- _Your goal_: Some of the lines below need repeating. Reproduce exactly those between the lines holding "and smaller parts of the ingame UI." and "From here you", inclusive.

[Saved data entries]
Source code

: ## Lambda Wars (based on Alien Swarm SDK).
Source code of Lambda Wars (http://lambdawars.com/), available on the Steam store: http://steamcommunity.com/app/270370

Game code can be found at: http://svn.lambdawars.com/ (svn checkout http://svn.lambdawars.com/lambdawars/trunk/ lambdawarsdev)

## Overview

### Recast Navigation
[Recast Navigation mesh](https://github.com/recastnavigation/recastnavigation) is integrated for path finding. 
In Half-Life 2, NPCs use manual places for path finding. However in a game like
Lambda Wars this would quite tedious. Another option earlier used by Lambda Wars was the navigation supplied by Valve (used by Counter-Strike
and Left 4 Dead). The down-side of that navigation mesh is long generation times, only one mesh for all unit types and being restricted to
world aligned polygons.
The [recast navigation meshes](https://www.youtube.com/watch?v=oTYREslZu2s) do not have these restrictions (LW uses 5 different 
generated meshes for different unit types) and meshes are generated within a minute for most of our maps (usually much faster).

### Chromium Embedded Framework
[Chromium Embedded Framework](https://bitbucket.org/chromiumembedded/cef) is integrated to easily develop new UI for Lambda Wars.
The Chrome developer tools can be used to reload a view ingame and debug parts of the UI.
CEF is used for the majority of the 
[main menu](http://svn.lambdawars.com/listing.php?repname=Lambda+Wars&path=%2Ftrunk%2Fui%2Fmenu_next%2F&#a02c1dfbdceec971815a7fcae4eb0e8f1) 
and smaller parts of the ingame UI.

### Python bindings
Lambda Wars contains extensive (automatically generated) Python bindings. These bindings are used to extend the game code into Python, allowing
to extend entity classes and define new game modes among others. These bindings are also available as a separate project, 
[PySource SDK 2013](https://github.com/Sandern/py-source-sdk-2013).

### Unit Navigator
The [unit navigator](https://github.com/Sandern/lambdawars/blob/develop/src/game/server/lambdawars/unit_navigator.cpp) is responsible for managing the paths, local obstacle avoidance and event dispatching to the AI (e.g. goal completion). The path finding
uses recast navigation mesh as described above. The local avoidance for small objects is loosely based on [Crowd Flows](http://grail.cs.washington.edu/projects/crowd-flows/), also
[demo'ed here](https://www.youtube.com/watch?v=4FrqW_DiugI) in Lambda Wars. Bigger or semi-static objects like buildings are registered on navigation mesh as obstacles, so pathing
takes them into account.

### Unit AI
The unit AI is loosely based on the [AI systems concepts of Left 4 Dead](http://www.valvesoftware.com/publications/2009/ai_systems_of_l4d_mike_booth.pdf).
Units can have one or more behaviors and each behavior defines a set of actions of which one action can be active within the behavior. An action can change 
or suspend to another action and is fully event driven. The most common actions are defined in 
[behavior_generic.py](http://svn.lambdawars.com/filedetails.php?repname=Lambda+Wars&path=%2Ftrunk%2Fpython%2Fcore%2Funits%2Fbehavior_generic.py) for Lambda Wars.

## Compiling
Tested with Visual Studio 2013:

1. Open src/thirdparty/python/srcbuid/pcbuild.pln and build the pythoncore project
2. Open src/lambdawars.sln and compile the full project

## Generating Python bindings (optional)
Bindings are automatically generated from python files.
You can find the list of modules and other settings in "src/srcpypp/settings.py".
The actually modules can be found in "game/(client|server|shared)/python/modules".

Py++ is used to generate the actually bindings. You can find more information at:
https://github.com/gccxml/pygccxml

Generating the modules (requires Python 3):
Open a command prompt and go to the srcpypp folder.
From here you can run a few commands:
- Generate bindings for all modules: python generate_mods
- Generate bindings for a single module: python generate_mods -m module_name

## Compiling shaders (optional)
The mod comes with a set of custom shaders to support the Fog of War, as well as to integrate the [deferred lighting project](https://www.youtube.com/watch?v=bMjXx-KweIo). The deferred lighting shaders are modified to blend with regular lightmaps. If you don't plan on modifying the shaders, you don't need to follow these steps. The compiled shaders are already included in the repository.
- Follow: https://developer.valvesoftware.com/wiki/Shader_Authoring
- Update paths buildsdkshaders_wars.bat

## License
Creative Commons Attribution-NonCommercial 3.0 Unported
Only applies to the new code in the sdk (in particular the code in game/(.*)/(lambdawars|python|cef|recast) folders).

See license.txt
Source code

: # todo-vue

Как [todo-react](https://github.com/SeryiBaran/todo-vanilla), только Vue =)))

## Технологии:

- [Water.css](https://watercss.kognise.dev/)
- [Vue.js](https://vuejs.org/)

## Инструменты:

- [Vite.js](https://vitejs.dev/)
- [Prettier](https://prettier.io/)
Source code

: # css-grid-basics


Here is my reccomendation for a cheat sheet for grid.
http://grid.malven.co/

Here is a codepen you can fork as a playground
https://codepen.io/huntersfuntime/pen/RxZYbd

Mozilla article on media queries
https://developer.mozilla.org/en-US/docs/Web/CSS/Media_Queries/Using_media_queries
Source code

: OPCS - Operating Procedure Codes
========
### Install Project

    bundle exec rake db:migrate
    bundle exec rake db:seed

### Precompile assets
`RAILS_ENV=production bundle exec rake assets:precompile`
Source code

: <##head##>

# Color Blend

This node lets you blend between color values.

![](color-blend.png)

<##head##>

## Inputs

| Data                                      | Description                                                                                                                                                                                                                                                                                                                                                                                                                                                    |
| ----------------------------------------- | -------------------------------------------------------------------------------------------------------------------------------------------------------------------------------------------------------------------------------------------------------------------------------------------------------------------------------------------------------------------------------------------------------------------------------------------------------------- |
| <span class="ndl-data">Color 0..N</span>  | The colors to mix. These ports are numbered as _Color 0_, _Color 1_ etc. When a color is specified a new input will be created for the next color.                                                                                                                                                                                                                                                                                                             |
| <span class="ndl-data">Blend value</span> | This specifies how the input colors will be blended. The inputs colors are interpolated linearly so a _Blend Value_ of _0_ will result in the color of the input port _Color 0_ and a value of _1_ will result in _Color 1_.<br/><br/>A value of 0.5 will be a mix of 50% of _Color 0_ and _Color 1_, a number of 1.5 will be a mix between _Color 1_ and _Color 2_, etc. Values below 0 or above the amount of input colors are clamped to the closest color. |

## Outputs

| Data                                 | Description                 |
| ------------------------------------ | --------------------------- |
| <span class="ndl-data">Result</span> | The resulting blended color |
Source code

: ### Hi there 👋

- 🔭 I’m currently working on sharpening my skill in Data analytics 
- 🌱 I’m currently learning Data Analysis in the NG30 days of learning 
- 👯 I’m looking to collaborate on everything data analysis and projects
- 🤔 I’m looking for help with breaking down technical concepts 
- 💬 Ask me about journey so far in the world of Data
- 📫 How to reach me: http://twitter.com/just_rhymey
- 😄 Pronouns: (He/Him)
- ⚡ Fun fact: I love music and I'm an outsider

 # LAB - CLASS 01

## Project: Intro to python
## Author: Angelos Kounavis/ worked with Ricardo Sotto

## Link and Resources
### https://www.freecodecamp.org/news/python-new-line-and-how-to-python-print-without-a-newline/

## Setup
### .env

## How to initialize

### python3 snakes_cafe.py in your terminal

- _Response below_:
and smaller parts of the ingame UI.

### Python bindings
Lambda Wars contains extensive (automatically generated) Python bindings. These bindings are used to extend the game code into Python, allowing
to extend entity classes and define new game modes among others. These bindings are also available as a separate project, 
[PySource SDK 2013](https://github.com/Sandern/py-source-sdk-2013).

### Unit Navigator
The [unit navigator](https://github.com/Sandern/lambdawars/blob/develop/src/game/server/lambdawars/unit_navigator.cpp) is responsible for managing the paths, local obstacle avoidance and event dispatching to the AI (e.g. goal completion). The path finding
uses recast navigation mesh as described above. The local avoidance for small objects is loosely based on [Crowd Flows](http://grail.cs.washington.edu/projects/crowd-flows/), also
[demo'ed here](https://www.youtube.com/watch?v=4FrqW_DiugI) in Lambda Wars. Bigger or semi-static objects like buildings are registered on navigation mesh as obstacles, so pathing
takes them into account.

### Unit AI
The unit AI is loosely based on the [AI systems concepts of Left 4 Dead](http://www.valvesoftware.com/publications/2009/ai_systems_of_l4d_mike_booth.pdf).
Units can have one or more behaviors and each behavior defines a set of actions of which one action can be active within the behavior. An action can change 
or suspend to another action and is fully event driven. The most common actions are defined in 
[behavior_generic.py](http://svn.lambdawars.com/filedetails.php?repname=Lambda+Wars&path=%2Ftrunk%2Fpython%2Fcore%2Funits%2Fbehavior_generic.py) for Lambda Wars.

## Compiling
Tested with Visual Studio 2013:

1. Open src/thirdparty/python/srcbuid/pcbuild.pln and build the pythoncore project
2. Open src/lambdawars.sln and compile the full project

## Generating Python bindings (optional)
Bindings are automatically generated from python files.
You can find the list of modules and other settings in "src/srcpypp/settings.py".
The actually modules can be found in "game/(client|server|shared)/python/modules".

Py++ is used to generate the actually bindings. You can find more information at:
https://github.com/gccxml/pygccxml

Generating the modules (requires Python 3):
Open a command prompt and go to the srcpypp folder.
From here you can run a few commands:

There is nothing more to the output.